== Segment start ==

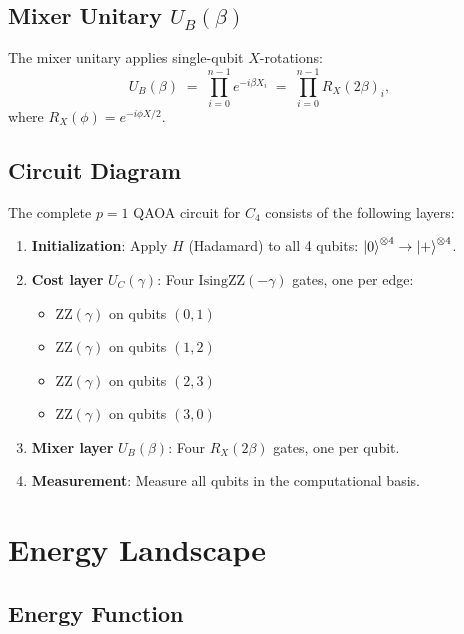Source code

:\documentclass[11pt,a4paper]{article}
\begin{document}
\subsection{Mixer Unitary $U_B(\beta)$}

The mixer unitary applies single-qubit $X$-rotations:
\begin{equation}\label{eq:UB}
  U_B(\beta) \;=\; \prod_{i=0}^{n-1} e^{-i\beta X_i}
  \;=\; \prod_{i=0}^{n-1} R_X(2\beta)_i,
\end{equation}
where $R_X(\phi) = e^{-i\phi X/2}$.

\subsection{Circuit Diagram}

The complete $p=1$ QAOA circuit for $C_4$ consists of the following layers:

\begin{enumerate}
  \item \textbf{Initialization}: Apply $H$ (Hadamard) to all 4 qubits:
        $\ket{0}^{\otimes 4} \to \ket{+}^{\otimes 4}$.
  \item \textbf{Cost layer} $U_C(\gamma)$: Four $\mathrm{IsingZZ}(-\gamma)$
        gates, one per edge:
        \begin{itemize}
          \item $\mathrm{ZZ}(\gamma)$ on qubits $(0,1)$
          \item $\mathrm{ZZ}(\gamma)$ on qubits $(1,2)$
          \item $\mathrm{ZZ}(\gamma)$ on qubits $(2,3)$
          \item $\mathrm{ZZ}(\gamma)$ on qubits $(3,0)$
        \end{itemize}
  \item \textbf{Mixer layer} $U_B(\beta)$: Four $R_X(2\beta)$ gates, one per
        qubit.
  \item \textbf{Measurement}: Measure all qubits in the computational basis.
\end{enumerate}

\section{Energy Landscape}\label{sec:landscape}

\subsection{Energy Function}
\end{document}
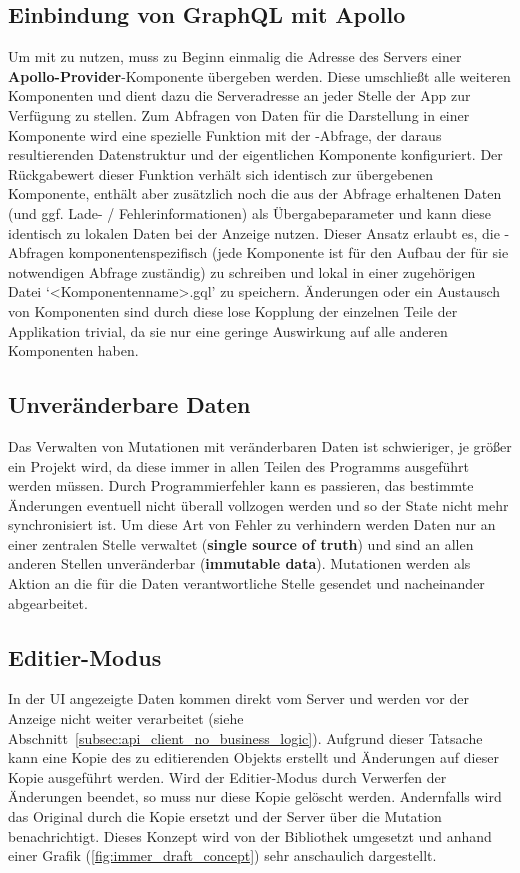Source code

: \subsection{Einbindung von GraphQL mit Apollo}
Um  mit  zu nutzen, muss zu Beginn einmalig die Adresse des Servers einer \textbf{Apollo-Provider}-Komponente übergeben werden. Diese umschließt alle weiteren Komponenten und dient dazu die Serveradresse an jeder Stelle der App zur Verfügung zu stellen. Zum Abfragen von Daten für die Darstellung in einer Komponente wird eine spezielle Funktion mit der -Abfrage, der daraus resultierenden Datenstruktur und der eigentlichen Komponente konfiguriert. Der Rückgabewert dieser Funktion verhält sich identisch zur übergebenen Komponente, enthält aber zusätzlich noch die aus der Abfrage erhaltenen Daten (und ggf. Lade- / Fehlerinformationen) als Übergabeparameter und kann diese identisch zu lokalen Daten bei der Anzeige nutzen.
Dieser Ansatz erlaubt es, die -Abfragen komponentenspezifisch (jede Komponente ist für den Aufbau der für sie notwendigen Abfrage zuständig) zu schreiben und lokal in einer zugehörigen Datei `<Komponentenname>.gql' zu speichern. Änderungen oder ein Austausch von Komponenten sind durch diese lose Kopplung der einzelnen Teile der Applikation trivial, da sie nur eine geringe Auswirkung auf alle anderen Komponenten haben.

\subsection{Unveränderbare Daten}
Das Verwalten von Mutationen mit veränderbaren Daten ist schwieriger, je größer ein Projekt wird, da diese immer in allen Teilen des Programms ausgeführt werden müssen. Durch Programmierfehler kann es passieren, das bestimmte Änderungen eventuell nicht überall vollzogen werden und so der State nicht mehr synchronisiert ist. Um diese Art von Fehler zu verhindern werden Daten nur an einer zentralen Stelle verwaltet (\textbf{single source of truth}) und sind an allen anderen Stellen unveränderbar (\textbf{immutable data}). Mutationen werden als Aktion an die für die Daten verantwortliche Stelle gesendet und nacheinander abgearbeitet.

\subsection{Editier-Modus}
In der UI angezeigte Daten kommen direkt vom Server und werden vor der Anzeige nicht weiter verarbeitet (siehe Abschnitt~\ref{subsec:api_client_no_business_logic}). Aufgrund dieser Tatsache kann eine Kopie des zu editierenden Objekts erstellt und Änderungen auf dieser Kopie ausgeführt werden. Wird der Editier-Modus durch Verwerfen der Änderungen beendet, so muss nur diese Kopie gelöscht werden. Andernfalls wird das Original durch die Kopie ersetzt und der Server über die Mutation benachrichtigt. Dieses Konzept wird von der Bibliothek  \parencite{weststrate_2019} umgesetzt und anhand einer Grafik (\ref{fig:immer_draft_concept}) sehr anschaulich dargestellt.

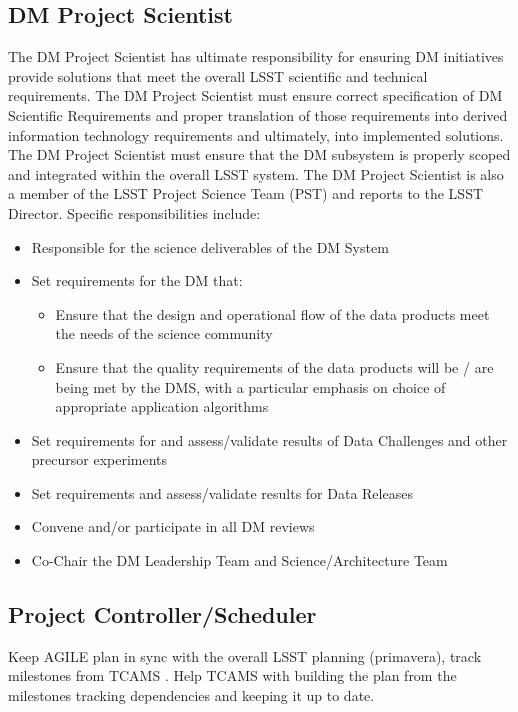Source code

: \subsection{DM Project Scientist \label{role:dmps} }
The DM Project Scientist has ultimate responsibility for ensuring DM initiatives provide solutions that meet the overall LSST scientific and technical requirements.  The DM Project Scientist must ensure correct specification of DM Scientific Requirements and proper translation of those requirements into derived information technology requirements and ultimately, into implemented solutions.  The DM Project Scientist must ensure that the DM subsystem is properly scoped and integrated within the overall LSST system.  The DM Project Scientist is also a member of the LSST Project Science Team (PST) and reports to the LSST Director. Specific responsibilities include:

\begin{itemize}
\item Responsible for the science deliverables of the DM System
\item Set requirements for the DM that:
\begin{itemize}
\item Ensure that the design and operational flow of the data products meet the needs of the science community
\item Ensure that the quality requirements of the data products will be / are being met by the DMS, with a particular emphasis on choice of appropriate application algorithms
\end{itemize}
\item Set requirements for and assess/validate results of Data Challenges and other precursor experiments
\item Set requirements and assess/validate results for Data Releases
\item Convene and/or participate in all DM reviews
\item Co-Chair the DM Leadership Team and Science/Architecture Team
\end{itemize}

\subsection{ Project Controller/Scheduler \label{role:pcon}}
Keep AGILE plan in sync with the overall LSST planning (primavera), track milestones from TCAMS . 
Help TCAMS with building the plan from the milestones tracking dependencies and keeping it up to date.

== Segment end ==

:: TASK DESCRIPTION ::
Please reproduce each entry exactly as given and omit the pictures.

:: FINISHED TASK ::
Source code

:\documentclass[11pt,a4paper]{article}
\begin{document}
\subsection{Mixer Unitary $U_B(\beta)$}

The mixer unitary applies single-qubit $X$-rotations:
\begin{equation}\label{eq:UB}
  U_B(\beta) \;=\; \prod_{i=0}^{n-1} e^{-i\beta X_i}
  \;=\; \prod_{i=0}^{n-1} R_X(2\beta)_i,
\end{equation}
where $R_X(\phi) = e^{-i\phi X/2}$.

\subsection{Circuit Diagram}

The complete $p=1$ QAOA circuit for $C_4$ consists of the following layers:

\begin{enumerate}
  \item \textbf{Initialization}: Apply $H$ (Hadamard) to all 4 qubits:
        $\ket{0}^{\otimes 4} \to \ket{+}^{\otimes 4}$.
  \item \textbf{Cost layer} $U_C(\gamma)$: Four $\mathrm{IsingZZ}(-\gamma)$
        gates, one per edge:
        \begin{itemize}
          \item $\mathrm{ZZ}(\gamma)$ on qubits $(0,1)$
          \item $\mathrm{ZZ}(\gamma)$ on qubits $(1,2)$
          \item $\mathrm{ZZ}(\gamma)$ on qubits $(2,3)$
          \item $\mathrm{ZZ}(\gamma)$ on qubits $(3,0)$
        \end{itemize}
  \item \textbf{Mixer layer} $U_B(\beta)$: Four $R_X(2\beta)$ gates, one per
        qubit.
  \item \textbf{Measurement}: Measure all qubits in the computational basis.
\end{enumerate}

\section{Energy Landscape}\label{sec:landscape}

\subsection{Energy Function}
\end{document}
Source code

: \subsection{Einbindung von GraphQL mit Apollo}
Um  mit  zu nutzen, muss zu Beginn einmalig die Adresse des Servers einer \textbf{Apollo-Provider}-Komponente übergeben werden. Diese umschließt alle weiteren Komponenten und dient dazu die Serveradresse an jeder Stelle der App zur Verfügung zu stellen. Zum Abfragen von Daten für die Darstellung in einer Komponente wird eine spezielle Funktion mit der -Abfrage, der daraus resultierenden Datenstruktur und der eigentlichen Komponente konfiguriert. Der Rückgabewert dieser Funktion verhält sich identisch zur übergebenen Komponente, enthält aber zusätzlich noch die aus der Abfrage erhaltenen Daten (und ggf. Lade- / Fehlerinformationen) als Übergabeparameter und kann diese identisch zu lokalen Daten bei der Anzeige nutzen.
Dieser Ansatz erlaubt es, die -Abfragen komponentenspezifisch (jede Komponente ist für den Aufbau der für sie notwendigen Abfrage zuständig) zu schreiben und lokal in einer zugehörigen Datei `<Komponentenname>.gql' zu speichern. Änderungen oder ein Austausch von Komponenten sind durch diese lose Kopplung der einzelnen Teile der Applikation trivial, da sie nur eine geringe Auswirkung auf alle anderen Komponenten haben.

\subsection{Unveränderbare Daten}
Das Verwalten von Mutationen mit veränderbaren Daten ist schwieriger, je größer ein Projekt wird, da diese immer in allen Teilen des Programms ausgeführt werden müssen. Durch Programmierfehler kann es passieren, das bestimmte Änderungen eventuell nicht überall vollzogen werden und so der State nicht mehr synchronisiert ist. Um diese Art von Fehler zu verhindern werden Daten nur an einer zentralen Stelle verwaltet (\textbf{single source of truth}) und sind an allen anderen Stellen unveränderbar (\textbf{immutable data}). Mutationen werden als Aktion an die für die Daten verantwortliche Stelle gesendet und nacheinander abgearbeitet.

\subsection{Editier-Modus}
In der UI angezeigte Daten kommen direkt vom Server und werden vor der Anzeige nicht weiter verarbeitet (siehe Abschnitt~\ref{subsec:api_client_no_business_logic}). Aufgrund dieser Tatsache kann eine Kopie des zu editierenden Objekts erstellt und Änderungen auf dieser Kopie ausgeführt werden. Wird der Editier-Modus durch Verwerfen der Änderungen beendet, so muss nur diese Kopie gelöscht werden. Andernfalls wird das Original durch die Kopie ersetzt und der Server über die Mutation benachrichtigt. Dieses Konzept wird von der Bibliothek  \parencite{weststrate_2019} umgesetzt und anhand einer Grafik (\ref{fig:immer_draft_concept}) sehr anschaulich dargestellt.

Source code

: \subsection{DM Project Scientist \label{role:dmps} }
The DM Project Scientist has ultimate responsibility for ensuring DM initiatives provide solutions that meet the overall LSST scientific and technical requirements.  The DM Project Scientist must ensure correct specification of DM Scientific Requirements and proper translation of those requirements into derived information technology requirements and ultimately, into implemented solutions.  The DM Project Scientist must ensure that the DM subsystem is properly scoped and integrated within the overall LSST system.  The DM Project Scientist is also a member of the LSST Project Science Team (PST) and reports to the LSST Director. Specific responsibilities include:

\begin{itemize}
\item Responsible for the science deliverables of the DM System
\item Set requirements for the DM that:
\begin{itemize}
\item Ensure that the design and operational flow of the data products meet the needs of the science community
\item Ensure that the quality requirements of the data products will be / are being met by the DMS, with a particular emphasis on choice of appropriate application algorithms
\end{itemize}
\item Set requirements for and assess/validate results of Data Challenges and other precursor experiments
\item Set requirements and assess/validate results for Data Releases
\item Convene and/or participate in all DM reviews
\item Co-Chair the DM Leadership Team and Science/Architecture Team
\end{itemize}

\subsection{ Project Controller/Scheduler \label{role:pcon}}
Keep AGILE plan in sync with the overall LSST planning (primavera), track milestones from TCAMS . 
Help TCAMS with building the plan from the milestones tracking dependencies and keeping it up to date.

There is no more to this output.